### Supplied entries

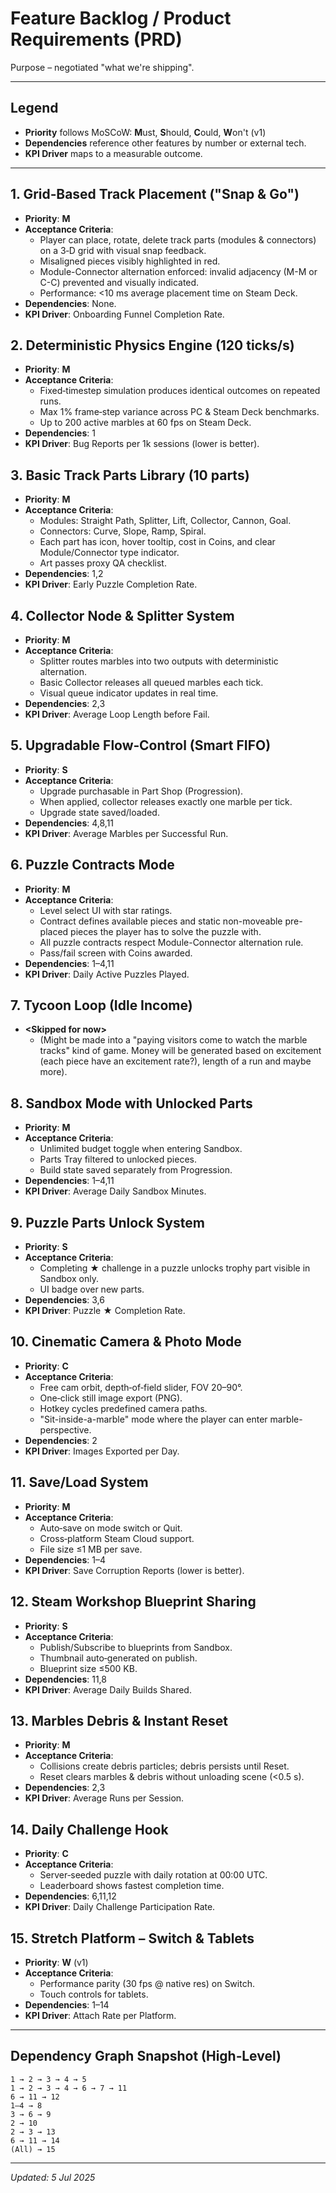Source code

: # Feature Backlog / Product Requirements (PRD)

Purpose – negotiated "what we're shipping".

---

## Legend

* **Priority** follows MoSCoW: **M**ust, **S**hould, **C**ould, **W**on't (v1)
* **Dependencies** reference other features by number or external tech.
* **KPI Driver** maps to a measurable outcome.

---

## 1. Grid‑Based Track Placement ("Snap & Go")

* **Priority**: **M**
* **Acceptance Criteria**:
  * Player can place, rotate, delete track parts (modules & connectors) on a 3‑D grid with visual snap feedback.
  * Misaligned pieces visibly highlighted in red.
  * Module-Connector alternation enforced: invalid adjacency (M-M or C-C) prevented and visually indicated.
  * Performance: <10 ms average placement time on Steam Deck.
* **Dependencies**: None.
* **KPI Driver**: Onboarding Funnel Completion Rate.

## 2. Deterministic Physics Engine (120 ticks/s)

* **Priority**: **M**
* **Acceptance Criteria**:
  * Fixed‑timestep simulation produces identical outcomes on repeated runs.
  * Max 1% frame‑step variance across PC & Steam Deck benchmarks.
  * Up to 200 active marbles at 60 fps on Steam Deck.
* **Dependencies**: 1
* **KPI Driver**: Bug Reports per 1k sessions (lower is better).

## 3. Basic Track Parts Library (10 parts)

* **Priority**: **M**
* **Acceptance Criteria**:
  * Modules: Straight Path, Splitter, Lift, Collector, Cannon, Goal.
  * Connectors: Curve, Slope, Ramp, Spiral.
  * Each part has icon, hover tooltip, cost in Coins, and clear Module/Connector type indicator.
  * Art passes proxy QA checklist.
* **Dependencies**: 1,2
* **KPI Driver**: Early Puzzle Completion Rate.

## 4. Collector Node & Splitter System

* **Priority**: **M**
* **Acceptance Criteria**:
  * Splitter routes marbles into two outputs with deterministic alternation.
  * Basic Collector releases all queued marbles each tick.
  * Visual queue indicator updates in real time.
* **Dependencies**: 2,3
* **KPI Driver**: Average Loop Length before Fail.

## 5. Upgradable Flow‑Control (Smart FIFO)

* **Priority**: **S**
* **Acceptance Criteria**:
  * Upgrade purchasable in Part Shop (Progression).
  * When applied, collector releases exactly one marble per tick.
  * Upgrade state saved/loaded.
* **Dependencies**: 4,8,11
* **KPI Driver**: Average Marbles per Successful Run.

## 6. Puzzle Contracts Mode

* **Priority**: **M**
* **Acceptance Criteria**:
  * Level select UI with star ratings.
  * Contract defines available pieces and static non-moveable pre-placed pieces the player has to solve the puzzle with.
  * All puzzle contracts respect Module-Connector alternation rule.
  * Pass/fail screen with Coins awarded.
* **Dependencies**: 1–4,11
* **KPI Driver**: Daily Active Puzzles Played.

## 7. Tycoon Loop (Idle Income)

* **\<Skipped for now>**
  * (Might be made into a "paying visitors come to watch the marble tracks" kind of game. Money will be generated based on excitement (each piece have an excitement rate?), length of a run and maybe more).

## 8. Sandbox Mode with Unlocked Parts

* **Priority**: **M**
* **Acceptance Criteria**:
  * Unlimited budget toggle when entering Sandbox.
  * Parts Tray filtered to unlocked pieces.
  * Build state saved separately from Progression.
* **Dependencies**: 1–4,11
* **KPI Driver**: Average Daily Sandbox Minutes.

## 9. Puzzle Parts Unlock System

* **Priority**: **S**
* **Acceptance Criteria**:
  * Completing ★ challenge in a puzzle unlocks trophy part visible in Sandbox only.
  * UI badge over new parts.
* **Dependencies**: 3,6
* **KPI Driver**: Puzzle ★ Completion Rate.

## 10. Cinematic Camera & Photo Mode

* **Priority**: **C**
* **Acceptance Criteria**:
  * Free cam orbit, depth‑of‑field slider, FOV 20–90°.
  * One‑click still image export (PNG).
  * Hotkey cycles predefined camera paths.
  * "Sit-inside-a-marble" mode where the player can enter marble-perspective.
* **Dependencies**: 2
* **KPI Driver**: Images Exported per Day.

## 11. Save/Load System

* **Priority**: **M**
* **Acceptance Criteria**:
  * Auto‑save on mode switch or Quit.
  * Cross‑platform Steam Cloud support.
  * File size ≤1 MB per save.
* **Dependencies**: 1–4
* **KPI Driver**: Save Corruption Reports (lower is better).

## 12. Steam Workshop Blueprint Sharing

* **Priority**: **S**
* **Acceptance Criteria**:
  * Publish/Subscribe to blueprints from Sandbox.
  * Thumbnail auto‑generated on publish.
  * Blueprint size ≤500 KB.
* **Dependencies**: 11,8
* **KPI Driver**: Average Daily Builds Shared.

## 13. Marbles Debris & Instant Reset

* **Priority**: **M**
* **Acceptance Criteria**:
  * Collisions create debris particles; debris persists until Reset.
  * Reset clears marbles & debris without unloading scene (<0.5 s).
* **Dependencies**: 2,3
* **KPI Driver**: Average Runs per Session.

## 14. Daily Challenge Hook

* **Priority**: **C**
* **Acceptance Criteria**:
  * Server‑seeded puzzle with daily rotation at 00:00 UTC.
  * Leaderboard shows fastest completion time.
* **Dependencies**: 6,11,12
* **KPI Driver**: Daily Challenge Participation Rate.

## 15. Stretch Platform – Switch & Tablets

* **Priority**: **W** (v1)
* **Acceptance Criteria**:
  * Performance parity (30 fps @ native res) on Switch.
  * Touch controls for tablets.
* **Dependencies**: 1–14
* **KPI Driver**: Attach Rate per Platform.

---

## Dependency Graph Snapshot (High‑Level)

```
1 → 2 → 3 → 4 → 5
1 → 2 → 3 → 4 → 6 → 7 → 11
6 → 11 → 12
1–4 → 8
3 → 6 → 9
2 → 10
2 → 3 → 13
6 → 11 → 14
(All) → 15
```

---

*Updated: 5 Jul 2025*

######
### Supplied entries

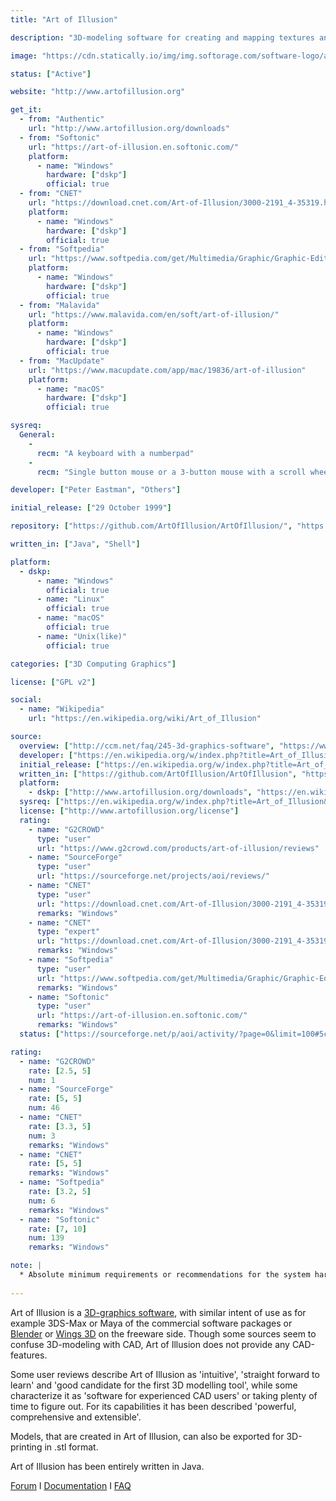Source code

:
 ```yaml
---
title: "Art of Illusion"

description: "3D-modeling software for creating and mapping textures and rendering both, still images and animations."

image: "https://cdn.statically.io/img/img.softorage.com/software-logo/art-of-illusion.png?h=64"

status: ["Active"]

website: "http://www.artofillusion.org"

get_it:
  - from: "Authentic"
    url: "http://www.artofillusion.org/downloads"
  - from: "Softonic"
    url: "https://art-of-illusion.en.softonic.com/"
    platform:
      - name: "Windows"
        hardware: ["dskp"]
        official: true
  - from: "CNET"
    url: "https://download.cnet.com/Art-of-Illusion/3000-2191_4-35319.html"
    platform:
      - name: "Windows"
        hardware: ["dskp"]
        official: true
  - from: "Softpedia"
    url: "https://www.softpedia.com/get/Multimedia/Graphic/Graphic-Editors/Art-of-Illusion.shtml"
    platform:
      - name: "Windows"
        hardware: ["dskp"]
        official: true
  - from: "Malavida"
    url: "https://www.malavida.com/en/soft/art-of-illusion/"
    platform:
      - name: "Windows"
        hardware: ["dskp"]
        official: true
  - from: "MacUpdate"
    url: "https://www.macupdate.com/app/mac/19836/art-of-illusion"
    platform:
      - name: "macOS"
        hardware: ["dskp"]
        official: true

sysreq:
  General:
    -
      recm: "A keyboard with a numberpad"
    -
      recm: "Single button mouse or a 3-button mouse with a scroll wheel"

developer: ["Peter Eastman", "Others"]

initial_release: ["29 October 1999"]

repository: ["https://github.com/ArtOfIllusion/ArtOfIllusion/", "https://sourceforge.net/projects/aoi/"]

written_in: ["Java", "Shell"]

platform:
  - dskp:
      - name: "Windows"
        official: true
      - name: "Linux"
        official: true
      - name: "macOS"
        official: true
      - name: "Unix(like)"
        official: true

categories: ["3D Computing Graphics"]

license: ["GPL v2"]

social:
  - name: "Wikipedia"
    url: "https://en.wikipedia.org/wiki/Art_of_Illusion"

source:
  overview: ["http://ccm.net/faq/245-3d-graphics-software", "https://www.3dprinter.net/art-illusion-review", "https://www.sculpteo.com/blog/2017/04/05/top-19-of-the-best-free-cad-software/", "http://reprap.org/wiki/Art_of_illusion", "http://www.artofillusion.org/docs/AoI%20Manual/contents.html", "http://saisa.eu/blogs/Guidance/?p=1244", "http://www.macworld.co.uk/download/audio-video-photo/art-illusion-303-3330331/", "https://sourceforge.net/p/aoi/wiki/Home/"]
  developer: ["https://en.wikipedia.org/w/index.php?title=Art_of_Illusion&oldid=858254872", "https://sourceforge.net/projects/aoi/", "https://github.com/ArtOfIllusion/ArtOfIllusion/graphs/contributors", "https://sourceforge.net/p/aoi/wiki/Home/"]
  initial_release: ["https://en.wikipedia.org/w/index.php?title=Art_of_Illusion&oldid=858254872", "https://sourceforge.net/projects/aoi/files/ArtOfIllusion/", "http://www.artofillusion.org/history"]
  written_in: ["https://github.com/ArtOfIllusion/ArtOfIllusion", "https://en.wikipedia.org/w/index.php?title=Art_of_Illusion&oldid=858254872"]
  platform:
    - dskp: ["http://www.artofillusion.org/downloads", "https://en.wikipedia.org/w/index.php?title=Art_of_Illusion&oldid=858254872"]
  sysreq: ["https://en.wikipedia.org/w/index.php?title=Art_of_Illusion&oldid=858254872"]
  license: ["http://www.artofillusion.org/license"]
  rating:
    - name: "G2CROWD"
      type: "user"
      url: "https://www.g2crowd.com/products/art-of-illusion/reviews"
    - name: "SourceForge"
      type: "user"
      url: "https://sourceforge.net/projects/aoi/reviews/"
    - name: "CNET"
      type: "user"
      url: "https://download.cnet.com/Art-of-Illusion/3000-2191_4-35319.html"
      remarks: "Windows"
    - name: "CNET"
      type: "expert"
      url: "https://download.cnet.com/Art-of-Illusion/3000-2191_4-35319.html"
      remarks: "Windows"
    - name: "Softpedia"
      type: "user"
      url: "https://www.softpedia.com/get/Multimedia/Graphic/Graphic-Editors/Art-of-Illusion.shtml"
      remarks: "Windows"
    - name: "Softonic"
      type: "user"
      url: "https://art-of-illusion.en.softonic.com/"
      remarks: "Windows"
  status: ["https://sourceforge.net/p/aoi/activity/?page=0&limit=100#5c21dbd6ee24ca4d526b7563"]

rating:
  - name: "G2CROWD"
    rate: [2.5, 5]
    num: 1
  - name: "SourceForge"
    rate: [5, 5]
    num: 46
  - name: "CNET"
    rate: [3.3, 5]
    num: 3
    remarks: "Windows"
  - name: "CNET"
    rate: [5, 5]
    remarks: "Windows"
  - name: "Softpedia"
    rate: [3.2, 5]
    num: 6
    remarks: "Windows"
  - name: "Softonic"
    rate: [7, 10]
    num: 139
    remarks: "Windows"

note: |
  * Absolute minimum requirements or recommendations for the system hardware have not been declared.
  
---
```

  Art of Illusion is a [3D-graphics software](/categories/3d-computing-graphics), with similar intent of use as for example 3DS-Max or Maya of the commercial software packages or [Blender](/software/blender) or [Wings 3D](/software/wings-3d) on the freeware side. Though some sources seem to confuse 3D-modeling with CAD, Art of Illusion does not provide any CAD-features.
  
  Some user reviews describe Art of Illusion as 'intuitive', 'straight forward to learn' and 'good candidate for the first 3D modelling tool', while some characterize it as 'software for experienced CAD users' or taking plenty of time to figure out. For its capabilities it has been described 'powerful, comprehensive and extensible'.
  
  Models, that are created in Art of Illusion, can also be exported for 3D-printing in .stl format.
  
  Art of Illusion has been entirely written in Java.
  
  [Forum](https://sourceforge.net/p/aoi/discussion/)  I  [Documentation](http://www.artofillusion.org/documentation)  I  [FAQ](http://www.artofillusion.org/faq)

######
### Supplied entries

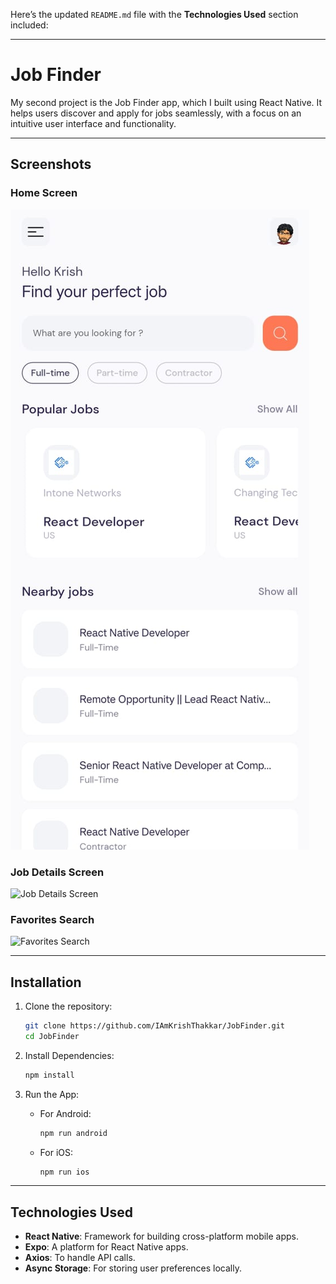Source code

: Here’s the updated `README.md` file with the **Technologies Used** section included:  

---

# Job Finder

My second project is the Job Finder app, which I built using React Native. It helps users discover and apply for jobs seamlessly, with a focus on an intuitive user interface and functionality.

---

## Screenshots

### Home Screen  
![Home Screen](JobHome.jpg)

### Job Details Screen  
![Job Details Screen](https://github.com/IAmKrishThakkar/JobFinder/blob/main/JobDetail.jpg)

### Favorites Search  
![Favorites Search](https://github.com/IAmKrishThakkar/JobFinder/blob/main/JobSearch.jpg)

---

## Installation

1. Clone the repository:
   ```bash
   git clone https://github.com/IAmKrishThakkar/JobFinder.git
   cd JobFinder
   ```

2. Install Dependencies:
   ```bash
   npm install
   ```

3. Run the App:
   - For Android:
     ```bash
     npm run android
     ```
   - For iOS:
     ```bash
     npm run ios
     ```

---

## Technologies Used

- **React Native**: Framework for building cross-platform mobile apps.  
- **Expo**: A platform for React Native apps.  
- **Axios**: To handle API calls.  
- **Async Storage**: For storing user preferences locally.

######

● **Goal of the exercise**: Find each line in the material above that carries the string "Reports", and copy it.

● **Result of the task**:
* **KPI Driver**: Bug Reports per 1k sessions (lower is better).
* **KPI Driver**: Save Corruption Reports (lower is better).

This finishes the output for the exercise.